---------- ENTRIES SUPPLIED ----------

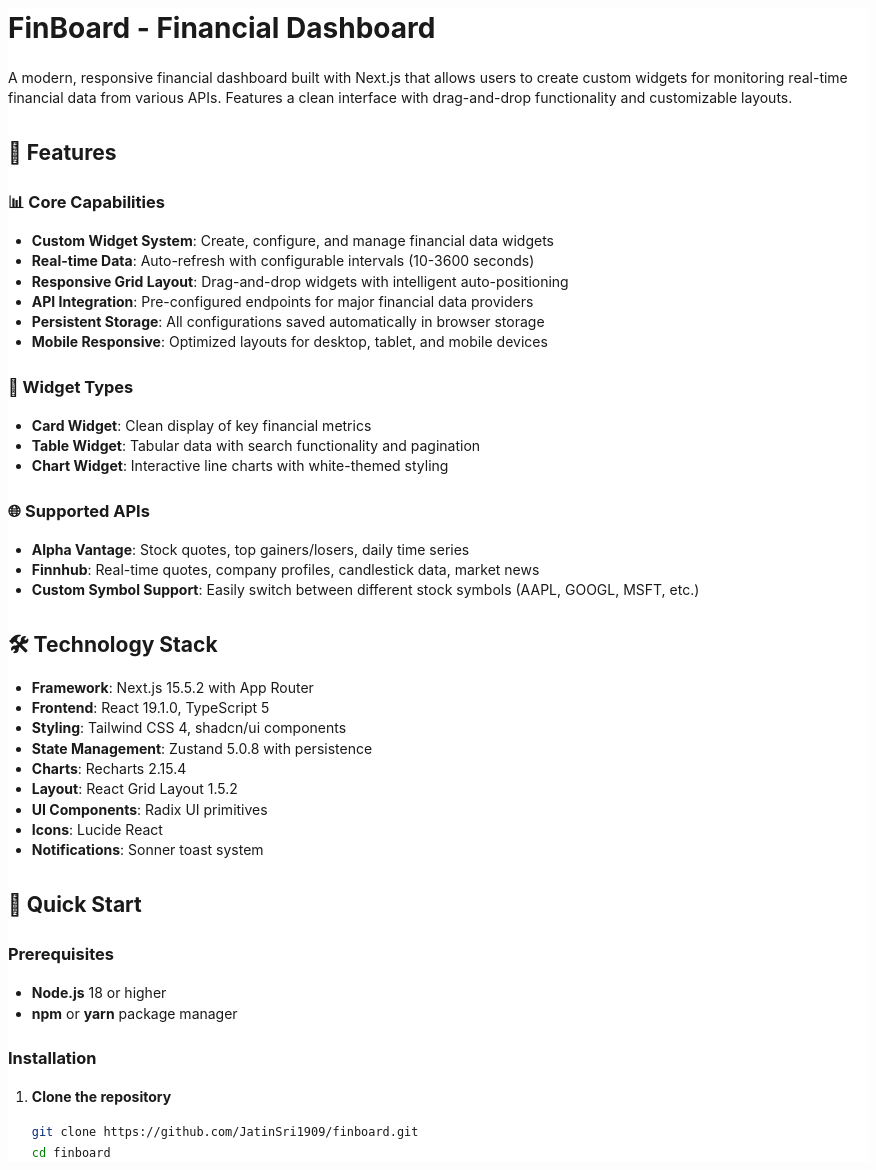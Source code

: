 # FinBoard - Financial Dashboard

A modern, responsive financial dashboard built with Next.js that allows users to create custom widgets for monitoring real-time financial data from various APIs. Features a clean interface with drag-and-drop functionality and customizable layouts.

## 🚀 Features

### 📊 Core Capabilities
- **Custom Widget System**: Create, configure, and manage financial data widgets
- **Real-time Data**: Auto-refresh with configurable intervals (10-3600 seconds)
- **Responsive Grid Layout**: Drag-and-drop widgets with intelligent auto-positioning
- **API Integration**: Pre-configured endpoints for major financial data providers
- **Persistent Storage**: All configurations saved automatically in browser storage
- **Mobile Responsive**: Optimized layouts for desktop, tablet, and mobile devices

### 🔧 Widget Types
- **Card Widget**: Clean display of key financial metrics
- **Table Widget**: Tabular data with search functionality and pagination
- **Chart Widget**: Interactive line charts with white-themed styling

### 🌐 Supported APIs
- **Alpha Vantage**: Stock quotes, top gainers/losers, daily time series
- **Finnhub**: Real-time quotes, company profiles, candlestick data, market news
- **Custom Symbol Support**: Easily switch between different stock symbols (AAPL, GOOGL, MSFT, etc.)

## 🛠️ Technology Stack

- **Framework**: Next.js 15.5.2 with App Router
- **Frontend**: React 19.1.0, TypeScript 5
- **Styling**: Tailwind CSS 4, shadcn/ui components
- **State Management**: Zustand 5.0.8 with persistence
- **Charts**: Recharts 2.15.4
- **Layout**: React Grid Layout 1.5.2
- **UI Components**: Radix UI primitives
- **Icons**: Lucide React
- **Notifications**: Sonner toast system

## 🚀 Quick Start

### Prerequisites
- **Node.js** 18 or higher
- **npm** or **yarn** package manager

### Installation

1. **Clone the repository**
   ```bash
   git clone https://github.com/JatinSri1909/finboard.git
   cd finboard
   ```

----------

__WHAT YOU SHOULD DO__: Tally each line in the data that holds the word "Features"; write only the total.

__FINISHED TASK__: 2